- Hariharpur Location in Jharkhand, India Hariharpur Hariharpur (India)
- Coordinates: 23°53′47″N 86°07′43″E﻿ / ﻿23.8965°N 86.1287°E
- Country: India
- State: Jharkhand
- District: Dhanbad

Area
- • Total: 4.38 km^{2} (1.69 sq mi)

Population (2011)
- • Total: 6,938
- • Density: 1,580/km^{2} (4,100/sq mi)

Languages
- • Official: Hindi, Urdu
- Time zone: UTC+5:30 (IST)
- Telephone/ STD code: 0326
- Website: dhanbad.nic.in

= Hariharpur, Dhanbad =

Hariharpur is a census town in Topchanchi CD block in Dhanbad Sadar subdivision of Dhanbad district in the Indian state of Jharkhand.

==Geography==

===Location===
Hariharpur is located at

Note: The map alongside presents some of the notable locations in the area. All places marked in the map are linked in the larger full screen map.

===Overview===
The region shown in the map lies to the west of Dhanbad city and is a rural area with villages (particularly in the northern areas) scattered around hills.

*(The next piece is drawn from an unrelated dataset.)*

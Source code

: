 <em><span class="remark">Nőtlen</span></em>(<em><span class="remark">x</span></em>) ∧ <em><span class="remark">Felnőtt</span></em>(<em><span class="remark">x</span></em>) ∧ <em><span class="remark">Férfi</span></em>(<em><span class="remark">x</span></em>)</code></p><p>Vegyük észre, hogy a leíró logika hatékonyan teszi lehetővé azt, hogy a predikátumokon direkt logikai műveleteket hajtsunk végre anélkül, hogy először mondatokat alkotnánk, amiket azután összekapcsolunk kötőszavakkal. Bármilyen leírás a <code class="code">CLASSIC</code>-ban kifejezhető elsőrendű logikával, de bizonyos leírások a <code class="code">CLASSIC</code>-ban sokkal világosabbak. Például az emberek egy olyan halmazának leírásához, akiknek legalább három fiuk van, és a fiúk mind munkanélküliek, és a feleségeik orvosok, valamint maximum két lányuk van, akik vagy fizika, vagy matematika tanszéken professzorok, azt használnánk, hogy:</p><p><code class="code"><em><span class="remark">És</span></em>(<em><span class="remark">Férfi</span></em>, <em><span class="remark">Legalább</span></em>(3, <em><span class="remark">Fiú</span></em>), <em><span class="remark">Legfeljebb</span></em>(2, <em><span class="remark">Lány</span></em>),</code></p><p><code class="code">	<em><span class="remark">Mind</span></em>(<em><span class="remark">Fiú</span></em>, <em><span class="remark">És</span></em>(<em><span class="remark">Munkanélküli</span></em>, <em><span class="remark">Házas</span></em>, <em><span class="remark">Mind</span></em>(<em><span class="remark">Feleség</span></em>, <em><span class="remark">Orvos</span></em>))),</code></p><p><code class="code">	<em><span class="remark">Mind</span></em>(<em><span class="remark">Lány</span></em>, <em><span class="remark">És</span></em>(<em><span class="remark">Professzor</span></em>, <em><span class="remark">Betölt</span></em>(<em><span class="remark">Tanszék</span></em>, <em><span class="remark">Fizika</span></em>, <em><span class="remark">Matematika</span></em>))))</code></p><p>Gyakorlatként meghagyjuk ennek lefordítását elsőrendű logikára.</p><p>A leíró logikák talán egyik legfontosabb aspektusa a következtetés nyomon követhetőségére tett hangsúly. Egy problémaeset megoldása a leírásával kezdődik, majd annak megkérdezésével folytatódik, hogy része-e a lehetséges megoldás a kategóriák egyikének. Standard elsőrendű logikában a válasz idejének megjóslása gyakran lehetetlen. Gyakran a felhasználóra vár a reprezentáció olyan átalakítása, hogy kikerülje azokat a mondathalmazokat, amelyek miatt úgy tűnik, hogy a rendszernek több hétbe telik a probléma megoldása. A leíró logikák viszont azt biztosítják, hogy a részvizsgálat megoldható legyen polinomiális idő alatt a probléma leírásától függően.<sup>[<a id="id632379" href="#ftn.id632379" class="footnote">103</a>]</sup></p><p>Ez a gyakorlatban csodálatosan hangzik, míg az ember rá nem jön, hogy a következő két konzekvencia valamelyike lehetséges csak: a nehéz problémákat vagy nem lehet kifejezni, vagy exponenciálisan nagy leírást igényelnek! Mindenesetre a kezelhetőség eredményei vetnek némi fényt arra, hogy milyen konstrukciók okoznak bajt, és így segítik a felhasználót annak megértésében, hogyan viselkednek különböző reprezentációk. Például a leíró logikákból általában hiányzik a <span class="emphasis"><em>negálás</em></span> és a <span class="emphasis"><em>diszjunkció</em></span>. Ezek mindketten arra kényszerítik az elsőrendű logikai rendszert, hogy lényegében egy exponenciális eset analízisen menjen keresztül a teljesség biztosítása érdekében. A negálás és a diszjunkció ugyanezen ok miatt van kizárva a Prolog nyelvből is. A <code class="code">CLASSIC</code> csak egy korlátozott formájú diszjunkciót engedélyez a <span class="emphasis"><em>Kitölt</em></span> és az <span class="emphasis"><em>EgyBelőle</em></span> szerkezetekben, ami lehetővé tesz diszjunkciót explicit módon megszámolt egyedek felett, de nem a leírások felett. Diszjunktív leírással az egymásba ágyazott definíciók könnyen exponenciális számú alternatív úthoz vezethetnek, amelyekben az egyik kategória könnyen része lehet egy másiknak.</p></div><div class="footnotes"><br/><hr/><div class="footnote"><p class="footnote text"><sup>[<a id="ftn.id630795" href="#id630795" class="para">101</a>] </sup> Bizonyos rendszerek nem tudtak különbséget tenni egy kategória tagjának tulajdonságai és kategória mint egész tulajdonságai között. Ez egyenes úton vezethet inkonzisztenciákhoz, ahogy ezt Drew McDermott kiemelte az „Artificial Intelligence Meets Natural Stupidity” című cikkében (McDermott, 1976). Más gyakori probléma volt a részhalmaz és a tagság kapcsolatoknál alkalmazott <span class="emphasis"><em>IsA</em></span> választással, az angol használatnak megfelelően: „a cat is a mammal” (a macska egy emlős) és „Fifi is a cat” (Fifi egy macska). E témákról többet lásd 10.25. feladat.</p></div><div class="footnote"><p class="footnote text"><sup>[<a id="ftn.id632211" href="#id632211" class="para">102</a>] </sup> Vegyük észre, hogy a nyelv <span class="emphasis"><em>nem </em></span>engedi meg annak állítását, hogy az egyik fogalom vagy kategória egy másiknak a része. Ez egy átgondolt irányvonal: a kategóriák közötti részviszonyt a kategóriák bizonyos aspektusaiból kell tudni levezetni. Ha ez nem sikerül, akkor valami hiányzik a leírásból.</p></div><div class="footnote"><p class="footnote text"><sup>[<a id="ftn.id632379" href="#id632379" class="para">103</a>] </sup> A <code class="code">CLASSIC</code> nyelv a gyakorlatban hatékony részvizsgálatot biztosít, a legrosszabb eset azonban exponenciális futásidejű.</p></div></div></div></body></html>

One of the many spurs of Pareshnath Hill (1,365.50 m), situated in neighbouring Giridih district, passes through the Topchanchi and Tundi areas of the district. The Barakar River flows along the northern boundary. The region shown in the map covers several CD blocks – Topchanchi, Govindpur, Tundi, Purbi Tundi and a small part of Baghmara. The Kolkata-Agra National Highway 19 (old number NH 2)/ Grand Trunk Road cuts across the southern part of the region.

===Police station===
Hariharpur police station serves Topchanchi CD block.

==Demographics==
As per the 2011 Census of India, Hariharpur had a total population of 6,938 of which 3,584 (52%) were males and 3,354 (48%) were females. Population below 6 years was 1,215. The total number of literates in Hariharpur was 4,154 (72.58% of the population over 6 years).

==Infrastructure==
Hariharpur has an area of 4.38 km^{2}. It is 45 km from the district headquarters Dhanbad. The nearest railway station is at Gomoh 4 km away. Buses are also available at Gomoh. It has 20 km roads and open drains. The two major sources of protected water supply are uncovered wells and hand pumps. There are 1,042 domestic electric connections. Amongst the medical facilities it has 1 medicine shop. Amongst the educational facilities, it has 5 primary schools, 2 middle schools and 2 secondary schools. The nearest senior secondary school and general degree college are available at Gomoh 4 km away. Amongst the recreational and cultural facilities, the nearest cinema theatre is available at Gomoh. There are 2 auditoriums/ community halls. It has the branch office of one nationalised bank.

==Transport==
A short stretch of local roads link it to National Highway 19 (old numbering NH 2)/ Grand Trunk Road.